Recensioni pubblicate senza verifica sull'acquisto del prodotto.
L'ho comprato, in versione ePub, intrigata dalla trama. 6,99 per 72 pagine, sinceramente sono troppi. Oltretutto, la trama in copertina non c'entra nulla col racconto (perché 70 pagine è un racconto, dai, non un romanzo). La sinossi faceva pensare a un noir, un giallo. Invece l'omicidio del chierichetto occupa una parte marginale dell'intreccio, tutto incentrato sull'invidia del giovane e ambizioso prete e sulla sua ossessione per il "rigorista". È la cattiveria spesso fine a se stessa la vera protagonista del libro, composto da tante piccole storie di ordinaria meschinità che si intrecciano tra loro. Bello, ma andava venduto per quello che è realmente. Voto 2,5. Cinque all'autore (bravo e sofisticato nello scrivere), zero all'editore.
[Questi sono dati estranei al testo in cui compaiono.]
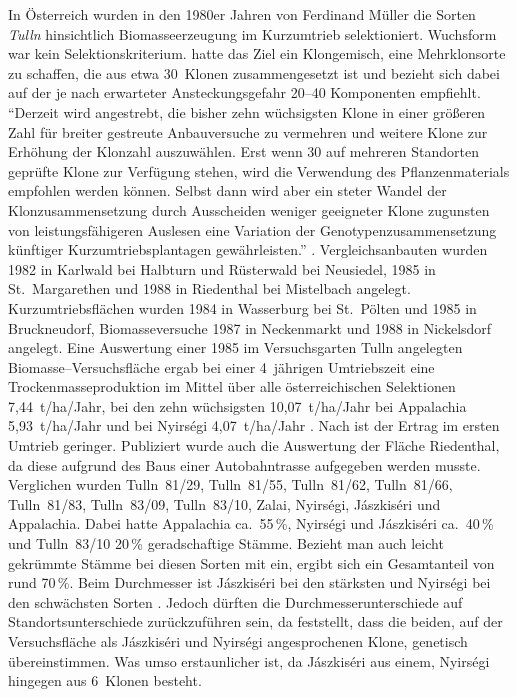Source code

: \documentclass[twocolumn]{scrartcl}
\begin{document}
In Österreich wurden in den 1980er Jahren von Ferdinand Müller die
Sorten \emph{Tulln} hinsichtlich Biomasseerzeugung im Kurzumtrieb
selektioniert. Wuchsform war kein
Selektionskriterium. \citet{mueller1999robinie} hatte das Ziel ein
Klongemisch, eine Mehrklonsorte zu schaffen, die aus etwa 30~Klonen
zusammengesetzt ist und bezieht sich dabei auf
\citet{huehn1986klonanazahl} der je nach erwarteter Ansteckungsgefahr
20--40 Komponenten empfiehlt.
\enquote{Derzeit wird angestrebt, die
  bisher zehn wüchsigsten Klone in einer größeren Zahl für breiter
  gestreute Anbauversuche zu vermehren und weitere Klone zur Erhöhung
  der Klonzahl auszuwählen. Erst wenn 30 auf mehreren Standorten
  geprüfte Klone zur Verfügung stehen, wird die Verwendung des
  Pflanzenmaterials empfohlen werden können. Selbst dann wird aber ein
  steter Wandel der Klonzusammensetzung durch Ausscheiden weniger
  geeigneter Klone zugunsten von leistungsfähigeren Auslesen eine
  Variation der Genotypenzusammensetzung künftiger
  Kurzumtriebsplantagen gewährleisten.} \citep{mueller1999robinie}.
Vergleichsanbauten wurden 1982 in Karlwald bei Halbturn und Rüsterwald
bei Neusiedel, 1985 in St.~Margarethen und 1988 in Riedenthal bei
Mistelbach angelegt. Kurzumtriebsflächen wurden 1984 in Wasserburg bei
St.~Pölten und 1985 in Bruckneudorf, Biomasseversuche 1987 in
Neckenmarkt und 1988 in Nickelsdorf angelegt.  Eine Auswertung einer
1985 im Versuchsgarten Tulln angelegten Biomasse--Versuchsfläche ergab
bei einer 4~jährigen Umtriebszeit eine Trockenmasseproduktion im
Mittel über alle österreichischen Selektionen 7,44~t/ha/Jahr, bei den
zehn wüchsigsten 10,07~t/ha/Jahr bei Appalachia 5,93~t/ha/Jahr und bei
Nyirségi 4,07~t/ha/Jahr \citep{mueller1991robinie}.
Nach \citet{redei2005robinieEnergieholz} ist der Ertrag im ersten
Umtrieb geringer.
Publiziert wurde
auch die Auswertung der Fläche Riedenthal, da diese aufgrund des Baus
einer Autobahntrasse aufgegeben werden musste. Verglichen wurden
Tulln~81/29, Tulln~81/55, Tulln~81/62, Tulln~81/66, Tulln~81/83,
Tulln~83/09, Tulln~83/10, Zalai, Nyirségi, Jászkiséri und
Appalachia. Dabei hatte Appalachia ca.\ 55\,\%, Nyirségi und
Jászkiséri ca.\ 40\,\% und Tulln~83/10 20\,\% geradschaftige Stämme.
Bezieht man auch leicht gekrümmte Stämme bei diesen Sorten mit ein,
ergibt sich ein Gesamtanteil von rund 70\,\%.  Beim Durchmesser ist
Jászkiséri bei den stärksten und Nyirségi bei den schwächsten Sorten
\citep{schueler2006robinie}. Jedoch dürften die
Durchmesserunterschiede auf Standortsunterschiede zurückzuführen sein,
da \citet{heinze2014robinie} feststellt, dass die beiden, auf der
Versuchsfläche als Jászkiséri und Nyirségi angesprochenen Klone,
genetisch übereinstimmen. Was umso erstaunlicher ist, da Jászkiséri
aus einem, Nyirségi hingegen aus 6~Klonen besteht.
\end{document}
E' come se la storia non avesse mai inizio. Ma è scritto troppo bene, deve esserci dell'altro. Forse il senso è che tanto in una grande metropoli quanto in un remoto paese di montagna le "bassezze alle quali non si riesce a tenere testa" sono sempre le stesse. Ma, in provincia, il torbido ha un sapore più intenso e la trama ci guadagna. Chi invece ci perde è il rigorista. Ha una visione troppo limitata (solo undici metri per sette). Ignora che neanche in una società che non ammette errori, ci si può permettere di essere infallibili. L'errore è l'atto di sottomissione per l'investitura, l'ingiusto prezzo per "attraversare il ponte", la prova indispensabile dell'essere umano, corruttibile, ... del non essere Dio.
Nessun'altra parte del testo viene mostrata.